YOUR GOAL:
Look through the data and write out every line with the word "非公平锁" in it.

EXTRACTED ENTRIES START

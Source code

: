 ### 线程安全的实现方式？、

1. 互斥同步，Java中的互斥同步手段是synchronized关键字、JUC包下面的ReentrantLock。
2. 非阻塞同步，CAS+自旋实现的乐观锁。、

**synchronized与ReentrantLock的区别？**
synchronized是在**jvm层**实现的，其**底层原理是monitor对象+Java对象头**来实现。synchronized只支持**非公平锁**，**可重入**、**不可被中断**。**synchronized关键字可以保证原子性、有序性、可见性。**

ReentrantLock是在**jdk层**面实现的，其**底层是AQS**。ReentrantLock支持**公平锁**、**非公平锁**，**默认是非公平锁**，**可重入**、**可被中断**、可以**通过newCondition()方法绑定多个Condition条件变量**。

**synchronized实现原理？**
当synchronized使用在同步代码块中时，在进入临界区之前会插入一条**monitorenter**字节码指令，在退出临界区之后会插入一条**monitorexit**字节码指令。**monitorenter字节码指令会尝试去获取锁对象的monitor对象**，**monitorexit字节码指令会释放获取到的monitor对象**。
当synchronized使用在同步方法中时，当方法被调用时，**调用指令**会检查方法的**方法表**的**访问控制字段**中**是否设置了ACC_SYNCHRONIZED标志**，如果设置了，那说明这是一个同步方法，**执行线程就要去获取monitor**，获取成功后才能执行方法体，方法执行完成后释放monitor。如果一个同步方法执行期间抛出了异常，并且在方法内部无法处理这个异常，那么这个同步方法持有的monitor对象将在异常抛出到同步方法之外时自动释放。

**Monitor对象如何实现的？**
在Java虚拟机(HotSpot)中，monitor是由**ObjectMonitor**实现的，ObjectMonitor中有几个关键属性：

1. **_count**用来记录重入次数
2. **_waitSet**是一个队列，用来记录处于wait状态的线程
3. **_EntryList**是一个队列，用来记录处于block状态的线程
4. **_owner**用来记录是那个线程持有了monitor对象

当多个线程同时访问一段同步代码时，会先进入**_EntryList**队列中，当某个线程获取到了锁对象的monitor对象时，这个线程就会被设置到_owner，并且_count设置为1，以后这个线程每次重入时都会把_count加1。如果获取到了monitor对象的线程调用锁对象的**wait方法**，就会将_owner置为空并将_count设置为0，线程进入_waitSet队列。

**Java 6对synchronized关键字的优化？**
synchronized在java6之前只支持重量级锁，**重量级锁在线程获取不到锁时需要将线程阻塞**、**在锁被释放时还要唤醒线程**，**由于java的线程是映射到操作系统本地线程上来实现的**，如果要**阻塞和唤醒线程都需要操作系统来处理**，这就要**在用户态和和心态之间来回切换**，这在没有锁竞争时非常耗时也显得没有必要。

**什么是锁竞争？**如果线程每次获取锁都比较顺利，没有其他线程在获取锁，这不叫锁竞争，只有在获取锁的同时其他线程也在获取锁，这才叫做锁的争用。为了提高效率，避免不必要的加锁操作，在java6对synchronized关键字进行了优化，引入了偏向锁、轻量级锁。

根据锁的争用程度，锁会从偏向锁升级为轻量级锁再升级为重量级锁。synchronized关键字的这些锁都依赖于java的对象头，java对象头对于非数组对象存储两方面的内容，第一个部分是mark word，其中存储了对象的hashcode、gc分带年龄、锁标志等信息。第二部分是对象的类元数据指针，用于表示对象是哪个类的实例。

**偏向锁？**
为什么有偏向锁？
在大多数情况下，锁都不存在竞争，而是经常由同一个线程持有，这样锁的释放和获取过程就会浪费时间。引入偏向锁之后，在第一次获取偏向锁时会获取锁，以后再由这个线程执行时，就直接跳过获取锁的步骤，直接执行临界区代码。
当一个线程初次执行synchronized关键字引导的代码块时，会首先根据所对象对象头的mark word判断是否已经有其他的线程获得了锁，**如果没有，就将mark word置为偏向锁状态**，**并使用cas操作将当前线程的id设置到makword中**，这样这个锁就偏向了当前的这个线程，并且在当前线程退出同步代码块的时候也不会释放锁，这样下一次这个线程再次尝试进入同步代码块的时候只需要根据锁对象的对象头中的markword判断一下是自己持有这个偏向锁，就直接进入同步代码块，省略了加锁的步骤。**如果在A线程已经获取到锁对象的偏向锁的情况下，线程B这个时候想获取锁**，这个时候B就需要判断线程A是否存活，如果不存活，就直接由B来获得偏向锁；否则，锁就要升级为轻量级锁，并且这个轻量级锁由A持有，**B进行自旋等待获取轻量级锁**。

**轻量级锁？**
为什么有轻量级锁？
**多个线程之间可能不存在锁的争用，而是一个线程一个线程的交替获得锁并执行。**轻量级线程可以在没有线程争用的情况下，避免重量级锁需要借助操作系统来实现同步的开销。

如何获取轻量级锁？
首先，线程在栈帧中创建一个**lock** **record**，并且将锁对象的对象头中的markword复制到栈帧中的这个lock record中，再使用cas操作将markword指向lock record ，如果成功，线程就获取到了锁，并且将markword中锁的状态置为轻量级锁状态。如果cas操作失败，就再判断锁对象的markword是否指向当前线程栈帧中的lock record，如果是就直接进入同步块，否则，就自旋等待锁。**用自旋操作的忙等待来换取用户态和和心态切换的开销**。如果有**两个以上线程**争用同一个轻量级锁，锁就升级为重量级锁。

EXTRACTED ENTRIES END

OUTPUT OF THE EXERCISE:
synchronized是在**jvm层**实现的，其**底层原理是monitor对象+Java对象头**来实现。synchronized只支持**非公平锁**，**可重入**、**不可被中断**。**synchronized关键字可以保证原子性、有序性、可见性。**
ReentrantLock是在**jdk层**面实现的，其**底层是AQS**。ReentrantLock支持**公平锁**、**非公平锁**，**默认是非公平锁**，**可重入**、**可被中断**、可以**通过newCondition()方法绑定多个Condition条件变量**。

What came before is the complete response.